7.     Aki does not state exactly how the sixth amendment and Art. I, § 14 of the Hawaii Constitution affect the admissibility of his proffered evidence; for example, he does not quote the supposedly pertinent language therefrom either in his points of error or in the argument section of his brief.

8.     HRE Rule 513 provides in pertinent part:

(a) Comment or Inference Not Permitted. The claim of a privilege, whether in the present proceeding or upon a prior occasion, is not a proper subject of comment by judge or counsel. No inference may be drawn therefrom.

(b) Claiming Privilege Without Knowledge of Jury.
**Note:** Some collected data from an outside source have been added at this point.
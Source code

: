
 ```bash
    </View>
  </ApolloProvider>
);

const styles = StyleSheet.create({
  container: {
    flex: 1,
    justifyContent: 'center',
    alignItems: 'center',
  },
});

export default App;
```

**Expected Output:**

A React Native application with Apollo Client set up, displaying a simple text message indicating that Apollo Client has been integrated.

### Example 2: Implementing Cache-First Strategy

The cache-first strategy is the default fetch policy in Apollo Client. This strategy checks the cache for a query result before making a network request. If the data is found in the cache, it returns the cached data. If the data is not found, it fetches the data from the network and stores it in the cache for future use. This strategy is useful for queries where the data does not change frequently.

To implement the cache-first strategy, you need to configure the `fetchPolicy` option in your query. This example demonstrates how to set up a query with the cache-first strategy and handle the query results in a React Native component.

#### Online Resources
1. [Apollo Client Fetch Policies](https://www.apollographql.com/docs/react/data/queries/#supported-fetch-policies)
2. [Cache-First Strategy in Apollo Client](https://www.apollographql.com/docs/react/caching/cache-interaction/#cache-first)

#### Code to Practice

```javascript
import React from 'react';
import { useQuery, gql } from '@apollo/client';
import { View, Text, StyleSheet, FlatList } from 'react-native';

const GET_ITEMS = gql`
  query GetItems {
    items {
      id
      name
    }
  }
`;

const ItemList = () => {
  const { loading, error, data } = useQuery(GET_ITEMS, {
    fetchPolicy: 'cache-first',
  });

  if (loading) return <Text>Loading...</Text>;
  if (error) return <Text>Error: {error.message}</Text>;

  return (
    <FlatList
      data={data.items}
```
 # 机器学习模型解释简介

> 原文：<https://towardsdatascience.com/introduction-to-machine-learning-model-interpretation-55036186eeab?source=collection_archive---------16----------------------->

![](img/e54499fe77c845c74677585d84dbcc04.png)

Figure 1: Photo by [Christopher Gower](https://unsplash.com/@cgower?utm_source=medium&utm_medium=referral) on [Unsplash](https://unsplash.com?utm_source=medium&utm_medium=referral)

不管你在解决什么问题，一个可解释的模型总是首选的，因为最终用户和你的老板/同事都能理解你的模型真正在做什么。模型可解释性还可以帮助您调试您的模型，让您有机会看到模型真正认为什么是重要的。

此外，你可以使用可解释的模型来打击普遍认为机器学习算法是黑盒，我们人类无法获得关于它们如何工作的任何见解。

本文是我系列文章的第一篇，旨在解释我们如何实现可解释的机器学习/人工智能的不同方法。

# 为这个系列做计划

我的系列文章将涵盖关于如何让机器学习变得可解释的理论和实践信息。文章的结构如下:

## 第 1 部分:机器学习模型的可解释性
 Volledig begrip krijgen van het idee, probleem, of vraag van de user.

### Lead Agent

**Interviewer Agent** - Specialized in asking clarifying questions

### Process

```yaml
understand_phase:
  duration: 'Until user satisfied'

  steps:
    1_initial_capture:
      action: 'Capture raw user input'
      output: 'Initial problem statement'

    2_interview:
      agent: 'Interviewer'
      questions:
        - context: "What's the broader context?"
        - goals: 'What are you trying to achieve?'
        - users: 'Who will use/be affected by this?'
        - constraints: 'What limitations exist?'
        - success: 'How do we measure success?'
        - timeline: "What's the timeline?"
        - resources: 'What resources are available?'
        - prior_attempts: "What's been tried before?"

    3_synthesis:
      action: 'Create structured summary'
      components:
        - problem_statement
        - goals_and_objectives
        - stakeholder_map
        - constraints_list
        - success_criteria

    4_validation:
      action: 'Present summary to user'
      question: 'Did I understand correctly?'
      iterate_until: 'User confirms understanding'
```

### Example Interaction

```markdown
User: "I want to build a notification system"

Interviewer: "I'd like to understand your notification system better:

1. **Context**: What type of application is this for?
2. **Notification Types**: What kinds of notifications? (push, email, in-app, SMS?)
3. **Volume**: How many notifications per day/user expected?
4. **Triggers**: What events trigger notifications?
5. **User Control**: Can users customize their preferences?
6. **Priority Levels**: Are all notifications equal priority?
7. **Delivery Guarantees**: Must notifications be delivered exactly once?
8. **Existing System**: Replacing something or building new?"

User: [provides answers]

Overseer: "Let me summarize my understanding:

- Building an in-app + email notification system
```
In jury cases, proceedings shall be conducted, to the extent practicable, so as to facilitate the making of claims of privilege without the knowledge of the jury.

(Underline emphases added.) (Boldface emphases in original.)

9.    See Point of Error No. 4 supra.

10.      HRS § 663-1.6(a), Hawaii's "Good Samaritan" law, imposes a "duty to assist" upon the general public in certain situations, and provides that

[a]ny person at the scene of a crime who knows that a victim of the crime is suffering from serious physical harm shall obtain or attempt to obtain aid from law enforcement or medical personnel if the person can do so without danger or peril to any person. Any person who violates this subsection is guilty of a petty misdemeanor.

11.     HRS § 702-207 provides:

When the definition of an offense specifies the state of mind sufficient for the commission of that offense, without distinguishing among the elements thereof, the specified state of mind shall apply to all elements of the offense, unless a contrary purpose plainly appears.

12.     HRAP Rule 28(b)(4) (2004), the version in effect at the time Aki's opening brief was filed, provides in pertinent part:

(b) Opening brief. . . . . the appellate shall file an opening brief, containing . . . .

. . . .

(4) A concise statement of the points of error set forth in separately numbered paragraphs. Each point shall state: (i) the alleged error committed by the court or agency; (ii) where in the record the alleged error occurred; and (iii) where in the record the alleged error was objected to or the manner in which the alleged error was brought to the attention of the court or agency.

. . . .

Points not presented in accordance with this section will be disregarded.

(Underline emphases added.)

13.     HRS § 705-500 provides in pertinent part:

(1) A person is guilty of an attempt to commit a crime if the person:

(a) Intentionally engages in conduct which would constitute the crime if the attendant circumstances were as the person believes them to be; or

(b) Intentionally engages in conduct which, under the circumstances as the person believes them to be, constitutes a substantial step in a course of conduct intended to culminate in the person's commission of the crime.

(2) When causing a particular result is an element of the crime, a person is guilty of an attempt to commit the crime if, acting with the state of mind required to establish liability with respect to the attendant circumstances specified in the definition of the crime, the person intentionally engages in conduct which is a substantial step in a course of conduct intended or known to cause such a result.